EXERCISE PROMPT »
The expected output is the full set of entries, retyped verbatim, pictures excluded.

-- AVAILABLE DATA follows --

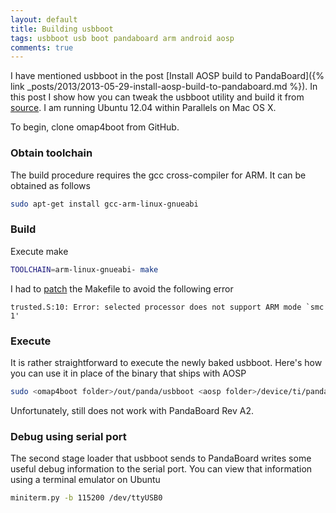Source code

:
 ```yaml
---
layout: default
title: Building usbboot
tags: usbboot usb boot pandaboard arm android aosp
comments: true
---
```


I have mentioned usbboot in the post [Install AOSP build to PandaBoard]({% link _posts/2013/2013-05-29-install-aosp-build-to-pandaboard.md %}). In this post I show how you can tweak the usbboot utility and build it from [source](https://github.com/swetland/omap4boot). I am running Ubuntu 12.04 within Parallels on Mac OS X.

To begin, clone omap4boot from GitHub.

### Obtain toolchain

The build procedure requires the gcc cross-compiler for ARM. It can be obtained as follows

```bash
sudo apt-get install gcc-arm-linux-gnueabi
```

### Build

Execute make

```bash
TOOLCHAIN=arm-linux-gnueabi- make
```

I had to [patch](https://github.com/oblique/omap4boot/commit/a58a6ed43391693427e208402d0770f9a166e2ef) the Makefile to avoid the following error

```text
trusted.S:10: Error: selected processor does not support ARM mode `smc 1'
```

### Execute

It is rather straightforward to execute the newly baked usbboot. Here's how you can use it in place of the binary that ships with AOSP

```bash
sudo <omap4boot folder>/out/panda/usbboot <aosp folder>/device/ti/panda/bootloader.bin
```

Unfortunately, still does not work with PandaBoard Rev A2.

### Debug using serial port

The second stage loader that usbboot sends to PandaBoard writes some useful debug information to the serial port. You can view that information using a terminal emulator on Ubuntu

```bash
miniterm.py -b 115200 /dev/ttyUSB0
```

-- AVAILABLE DATA concluded --

WORKED SOLUTION »
Source code

:
 ```yaml
---
layout: default
title: Building usbboot
tags: usbboot usb boot pandaboard arm android aosp
comments: true
---
```


I have mentioned usbboot in the post [Install AOSP build to PandaBoard]({% link _posts/2013/2013-05-29-install-aosp-build-to-pandaboard.md %}). In this post I show how you can tweak the usbboot utility and build it from [source](https://github.com/swetland/omap4boot). I am running Ubuntu 12.04 within Parallels on Mac OS X.

To begin, clone omap4boot from GitHub.

### Obtain toolchain

The build procedure requires the gcc cross-compiler for ARM. It can be obtained as follows

```bash
sudo apt-get install gcc-arm-linux-gnueabi
```

### Build

Execute make

```bash
TOOLCHAIN=arm-linux-gnueabi- make
```

I had to [patch](https://github.com/oblique/omap4boot/commit/a58a6ed43391693427e208402d0770f9a166e2ef) the Makefile to avoid the following error

```text
trusted.S:10: Error: selected processor does not support ARM mode `smc 1'
```

### Execute

It is rather straightforward to execute the newly baked usbboot. Here's how you can use it in place of the binary that ships with AOSP

```bash
sudo <omap4boot folder>/out/panda/usbboot <aosp folder>/device/ti/panda/bootloader.bin
```

Unfortunately, still does not work with PandaBoard Rev A2.

### Debug using serial port

The second stage loader that usbboot sends to PandaBoard writes some useful debug information to the serial port. You can view that information using a terminal emulator on Ubuntu

```bash
miniterm.py -b 115200 /dev/ttyUSB0
```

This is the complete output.